Por Jorge Henrique da Silva Romero*
A Paulista vermelhou com vitória de Dilma em 2014.
Vladimir Safatle respondeu com boa ironia em sua coluna no jornal Folha de São Paulo, no dia 17 de março, ao afirmar que: “E eu que achava que festas da democracia normalmente não tinham cartazes pedindo golpe militar, ou seja, regimes que torturam, assassinam opositores, censuram e praticam terrorismo de Estado”.
No entanto, sempre que há deslocamentos políticos arbitrários a imprensa garante seu ingresso na festa ao armar a arquitetura discursiva das forças totalizantes. No golpe de 1964 que empossou Castelo Branco, a imprensa considerou sua "posse" como uma verdadeira "festa" comemorada por todo o Brasil, que observava atentamente o “ressurgimento” da democracia subtraída.
O Estado de São Paulo também não deixou de lado seu incondicional apoio ao novo regime e declarou: "Democratas dominam toda a nação". Nesse sentido, é sempre bom lembrar uma frase do escritor português José Saramago, que numa entrevista a El Correo de Andalucía afirmou que “O grande problema do nosso sistema democrático é que permite fazer coisas nada democráticas democraticamente”.

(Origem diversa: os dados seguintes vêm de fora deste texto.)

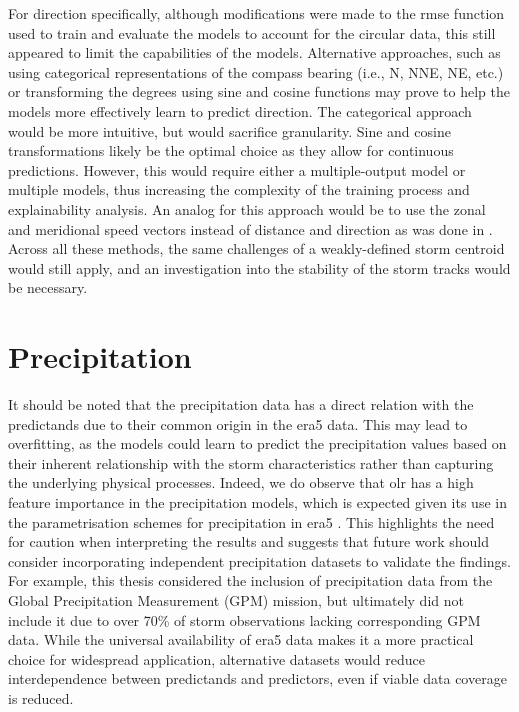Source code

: For direction specifically, although modifications were made to the \acrshort{rmse} function used to train and evaluate the models to account for the circular data, this still appeared to limit the capabilities of the models. Alternative approaches, such as using categorical representations of the compass bearing (i.e., N, NNE, NE, etc.) or transforming the degrees using sine and cosine functions may prove to help the models more effectively learn to predict direction. The categorical approach would be more intuitive, but would sacrifice granularity. Sine and cosine transformations likely be the optimal choice as they allow for continuous predictions. However, this would require either a multiple-output model or multiple models, thus increasing the complexity of the training process and explainability analysis. An analog for this approach would be to use the zonal and meridional speed vectors instead of distance and direction as was done in \cite{Hunt2024}. Across all these methods, the same challenges of a weakly-defined storm centroid would still apply, and an investigation into the stability of the storm tracks would be necessary.

\section{Precipitation}

It should be noted that the precipitation data has a direct relation with the predictands due to their common origin in the \acrshort{era5} data. This may lead to overfitting, as the models could learn to predict the precipitation values based on their inherent relationship with the storm characteristics rather than capturing the underlying physical processes. Indeed, we do observe that \acrshort{olr} has a high feature importance in the precipitation models, which is expected given its use in the parametrisation schemes for precipitation in \acrshort{era5} \citep{Hersbach2020}. This highlights the need for caution when interpreting the results and suggests that future work should consider incorporating independent precipitation datasets to validate the findings. For example, this thesis considered the inclusion of precipitation data from the Global Precipitation Measurement (GPM) mission, but ultimately did not include it due to over 70\% of storm observations lacking corresponding GPM data. While the universal availability of \acrshort{era5} data makes it a more practical choice for widespread application, alternative datasets would reduce interdependence between predictands and predictors, even if viable data coverage is reduced.

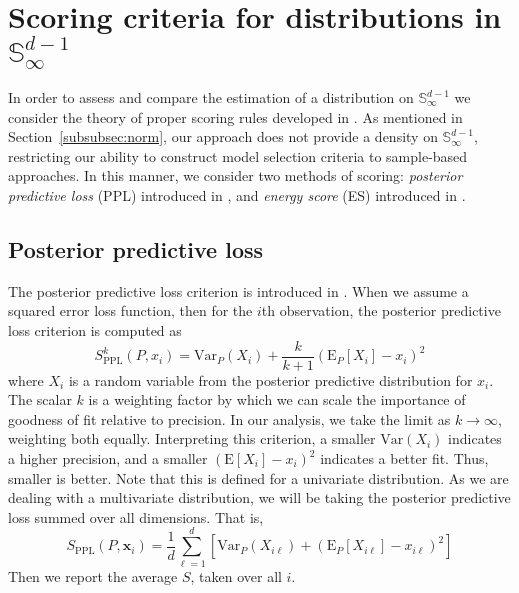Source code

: \section{Scoring criteria for distributions in ${\mathbb S}_\infty^{d-1}$\label{sec:evaluation}}

In order to assess and compare the estimation of a distribution on ${\mathbb S}_\infty^{d-1}$ we consider the theory of proper scoring rules developed in \cite{gneiting2007}.
As mentioned in Section~\ref{subsubsec:norm}, our approach does not provide a density on ${\mathbb S}_{\infty}^{d-1}$, restricting our ability to construct model selection criteria to sample-based approaches.  In this manner, we consider two methods of scoring:  \emph{posterior predictive loss} (PPL) introduced in \cite{gelfand1998}, and \emph{energy score} (ES) introduced in \cite{gneiting2007}.

\subsection{Posterior predictive loss}
The posterior predictive loss criterion is introduced in \cite{gelfand1998}.  When we
  assume a squared error loss function, then for the $i$th observation, the posterior predictive
  loss criterion is computed as
  \begin{equation}
    \label{eq:ppl}
      S_{\text{PPL}}^k\left(P,x_i\right) = \text{Var}_P\left(X_i\right) + \frac{k}{k+1}\left(\text{E}_P\left[X_{i}\right] - x_i\right)^2
  \end{equation}
  where $X_i$ is a random variable from the posterior predictive distribution for $x_i$.  The
  scalar $k$ is a weighting factor by which we can scale the importance of goodness of fit
  relative to precision.  In our analysis, we take the limit as $k\to\infty$, weighting both
  equally.  Interpreting this criterion, a smaller $\text{Var}(X_{i})$ indicates a higher
  precision, and a smaller $(\text{E}[X_{i}] - x_{i})^2$  indicates a better fit.  Thus,
  smaller is better.  Note that this is defined for a univariate distribution.  As we are dealing
  with a multivariate distribution, we will be taking the posterior predictive loss
  summed over all dimensions.  That is,
  \begin{equation}
    \label{eq:ppl2}
      S_{\text{PPL}}\left(P,\bm{x}_i\right) = \frac{1}{d}\sum_{\ell = 1}^d\left[\text{Var}_P\left(X_{i\ell}\right) + \left(\text{E}_P\left[X_{i\ell}\right] - x_{i\ell}\right)^2\right]
  \end{equation}
  Then we report the average $S$, taken over all $i$.

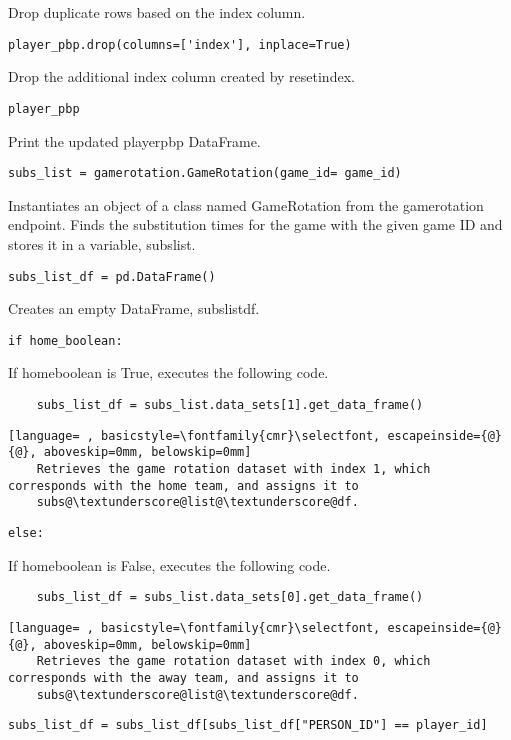 \documentclass{article}
\begin{document}
Drop duplicate rows based on the index column.
\begin{lstlisting}
player_pbp.drop(columns=['index'], inplace=True)
\end{lstlisting}
Drop the additional index column created by reset\textunderscore index.
\begin{lstlisting}
player_pbp
\end{lstlisting}
Print the updated player\textunderscore pbp DataFrame.
\begin{lstlisting}
subs_list = gamerotation.GameRotation(game_id= game_id)
\end{lstlisting}
Instantiates an object of a class named GameRotation from the gamerotation endpoint. Finds the substitution times for the game with the given game ID and stores it in a variable, subs\textunderscore list.
\begin{lstlisting}
subs_list_df = pd.DataFrame()
\end{lstlisting}
Creates an empty DataFrame, subs\textunderscore list\textunderscore df.
\begin{lstlisting}
if home_boolean:
\end{lstlisting}
If home\textunderscore boolean is True, executes the following code.
\begin{lstlisting}
    subs_list_df = subs_list.data_sets[1].get_data_frame()
\end{lstlisting}
\begin{lstlisting}[language= , basicstyle=\fontfamily{cmr}\selectfont, escapeinside={@}{@}, aboveskip=0mm, belowskip=0mm]
    Retrieves the game rotation dataset with index 1, which corresponds with the home team, and assigns it to
    subs@\textunderscore@list@\textunderscore@df.
\end{lstlisting}
\begin{lstlisting}
else:
\end{lstlisting}
If home\textunderscore boolean is False, executes the following code.
\begin{lstlisting}
    subs_list_df = subs_list.data_sets[0].get_data_frame()
\end{lstlisting}
\begin{lstlisting}[language= , basicstyle=\fontfamily{cmr}\selectfont, escapeinside={@}{@}, aboveskip=0mm, belowskip=0mm]
    Retrieves the game rotation dataset with index 0, which corresponds with the away team, and assigns it to
    subs@\textunderscore@list@\textunderscore@df.
\end{lstlisting}
\begin{lstlisting}
subs_list_df = subs_list_df[subs_list_df["PERSON_ID"] == player_id]
\end{lstlisting}
\end{document}
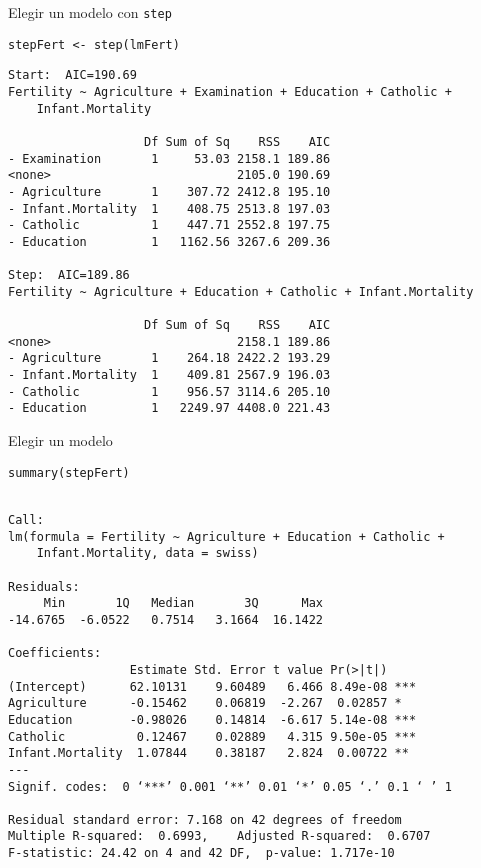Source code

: \documentclass[xcolor={usenames,svgnames,dvipsnames}]{beamer}
\begin{document}
\begin{frame}[fragile,label={sec:org3f4d00c}]{Elegir un modelo con \texttt{step}}
 \lstset{language=r,label= ,caption= ,captionpos=b,numbers=none}
\begin{lstlisting}
stepFert <- step(lmFert)
\end{lstlisting}

\begin{verbatim}
Start:  AIC=190.69
Fertility ~ Agriculture + Examination + Education + Catholic + 
    Infant.Mortality

                   Df Sum of Sq    RSS    AIC
- Examination       1     53.03 2158.1 189.86
<none>                          2105.0 190.69
- Agriculture       1    307.72 2412.8 195.10
- Infant.Mortality  1    408.75 2513.8 197.03
- Catholic          1    447.71 2552.8 197.75
- Education         1   1162.56 3267.6 209.36

Step:  AIC=189.86
Fertility ~ Agriculture + Education + Catholic + Infant.Mortality

                   Df Sum of Sq    RSS    AIC
<none>                          2158.1 189.86
- Agriculture       1    264.18 2422.2 193.29
- Infant.Mortality  1    409.81 2567.9 196.03
- Catholic          1    956.57 3114.6 205.10
- Education         1   2249.97 4408.0 221.43
\end{verbatim}
\end{frame}

\begin{frame}[fragile,label={sec:orgc5c0e15}]{Elegir un modelo}
 \lstset{language=r,label= ,caption= ,captionpos=b,numbers=none}
\begin{lstlisting}
summary(stepFert)
\end{lstlisting}

\begin{verbatim}

Call:
lm(formula = Fertility ~ Agriculture + Education + Catholic + 
    Infant.Mortality, data = swiss)

Residuals:
     Min       1Q   Median       3Q      Max 
-14.6765  -6.0522   0.7514   3.1664  16.1422 

Coefficients:
                 Estimate Std. Error t value Pr(>|t|)    
(Intercept)      62.10131    9.60489   6.466 8.49e-08 ***
Agriculture      -0.15462    0.06819  -2.267  0.02857 *  
Education        -0.98026    0.14814  -6.617 5.14e-08 ***
Catholic          0.12467    0.02889   4.315 9.50e-05 ***
Infant.Mortality  1.07844    0.38187   2.824  0.00722 ** 
---
Signif. codes:  0 ‘***’ 0.001 ‘**’ 0.01 ‘*’ 0.05 ‘.’ 0.1 ‘ ’ 1

Residual standard error: 7.168 on 42 degrees of freedom
Multiple R-squared:  0.6993,	Adjusted R-squared:  0.6707 
F-statistic: 24.42 on 4 and 42 DF,  p-value: 1.717e-10
\end{verbatim}
\end{frame}
\end{document}
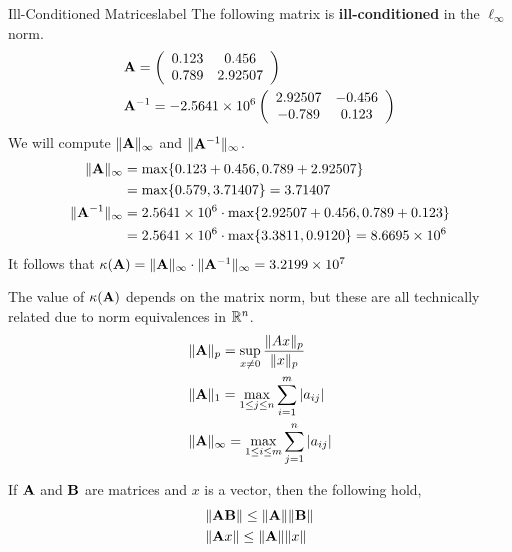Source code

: \begin{ex}{Ill-Conditioned Matrices}{label}
    The following matrix is \textbf{ill-conditioned} in the $\ell_{\infty}$ norm.
    \begin{align*}
        &\mathbf{A}=\left(\begin{array}{cc}
            0.123 & 0.456 \\
            0.789 & 2.92507
                \end{array}\right) \\
        &\mathbf{A}^{-1}=-2.5641 \times 10^6\left(\begin{array}{cc}
            2.92507 & -0.456 \\
            -0.789 & 0.123
            \end{array}\right)
    \end{align*}
    We will compute $\|\mathbf{A}\|_{\infty}$ and $\|\mathbf{A}^{-1}\|_{\infty}$.
    \begin{align*}
    \|\mathbf{A}\|_{\infty} &=\max \{0.123+0.456,0.789+2.92507\} \\
    &=\max \{0.579,3.71407\}=3.71407 \\
    \|\mathbf{A}^{-1}\|_{\infty} &=2.5641 \times 10^6 \cdot \max \{2.92507+0.456,0.789+0.123\} \\
    &=2.5641 \times 10^6 \cdot \max \{3.3811,0.9120\}=8.6695 \times 10^6
    \end{align*}
    It follows that $\kappa(\mathbf{A}) = \|\mathbf{A}\|_{\infty} \cdot \|\mathbf{A}^{-1}\|_{\infty} =3 .2199 \times 10^7$
\end{ex}

\begin{marginfigure}
    The value of $\kappa(\mathbf{A})$ depends on the matrix norm, but these are all technically related due to norm equivalences in $\mathbb{R}^n$.
    \begin{align*}
        &\|\mathbf{A}\|_p=\sup _{x \neq 0} \frac{\|A x\|_p}{\|x\|_p} \\
        &\|\mathbf{A}\|_1=\max _{1 \leq j \leq n} \sum_{i=1}^m\left|a_{i j}\right|\\
        &\|\mathbf{A}\|_{\infty}=\max _{1 \leq i \leq m} \sum_{j=1}^n\left|a_{i j}\right|
    \end{align*}
\end{marginfigure}

\begin{marginfigure}
    If $\mathbf{A}$ and $\mathbf{B}$ are matrices and $x$ is a vector, then the following hold,
    \begin{align*}
        &\|\mathbf{A} \mathbf{B}\| \leq\| \mathbf{A} \|\| \mathbf{B}\| \\
        &\|\mathbf{A} x\| \leq\|\mathbf{A}\|\|x\|
    \end{align*}
    
\end{marginfigure}
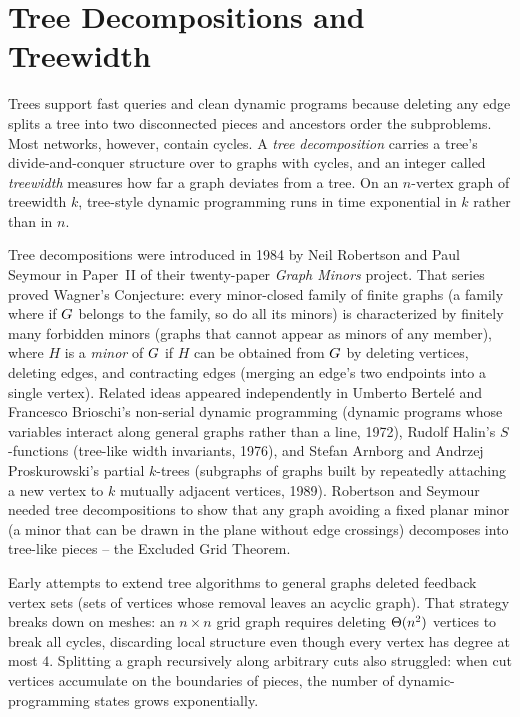 \chapter{Tree Decompositions and Treewidth}

Trees support fast queries and clean dynamic programs because deleting any edge
splits a tree into two disconnected pieces and ancestors order the subproblems.
Most networks, however, contain cycles. A \emph{tree decomposition} carries a
tree's divide-and-conquer structure over to graphs with cycles, and an integer
called \emph{treewidth} measures how far a graph deviates from a tree. On an
$n$-vertex graph of treewidth $k$, tree-style dynamic programming runs in time
exponential in $k$ rather than in $n$.

\begin{historybox}
Tree decompositions were introduced in 1984 by Neil Robertson and Paul Seymour in
Paper~II of their twenty-paper \emph{Graph Minors} project. That series
proved Wagner's Conjecture: every minor-closed family of finite graphs (a family where if $G$ belongs to the family, so do all its minors)
is characterized by finitely many forbidden minors (graphs that cannot appear as minors of any member), where $H$ is a \emph{minor} of $G$
if $H$ can be obtained from $G$ by deleting vertices, deleting edges, and
contracting edges (merging an edge's two endpoints into a single vertex). Related ideas appeared independently in
Umberto Bertel{\'e} and Francesco Brioschi's non-serial dynamic programming (dynamic programs whose variables interact along general graphs rather than a line, 1972),
Rudolf Halin's $S$-functions (tree-like width invariants, 1976), and Stefan Arnborg and
Andrzej Proskurowski's partial $k$-trees (subgraphs of graphs built by repeatedly attaching a new vertex to $k$ mutually adjacent vertices, 1989). Robertson and Seymour needed tree decompositions to show that
any graph avoiding a fixed planar minor (a minor that can be drawn in the plane without edge crossings) decomposes into tree-like pieces -- the Excluded Grid Theorem.

Early attempts to extend tree algorithms to general graphs deleted feedback vertex
sets (sets of vertices whose removal leaves an acyclic graph). That strategy breaks down on meshes:
an $n\times n$ grid graph requires deleting $\Theta(n^2)$ vertices to break all cycles, discarding
local structure even though every vertex has degree at most $4$. Splitting a graph recursively along arbitrary cuts also struggled: when cut vertices accumulate on the boundaries of pieces, the number of dynamic-programming states grows exponentially.


\end{historybox}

Essas imagens parecem representar o mais puro e banal conceito de espetáculo, que consiste na manipulação de discursos para legitimar democraticamente as posições mais antidemocráticas possíveis. O mais engraçado é que alguns meses atrás a "festa da democracia" não parecia ser outra coisa senão a eleição presidencial, que me parece foi vencida por Dilma Rousseff.
*Jorge Romero é linguista, mestre em Teoria e História Literária pela Unicamp e autor do livro “As formas da Inspiração: linguagem e criação poética em Patativa do Assaré”.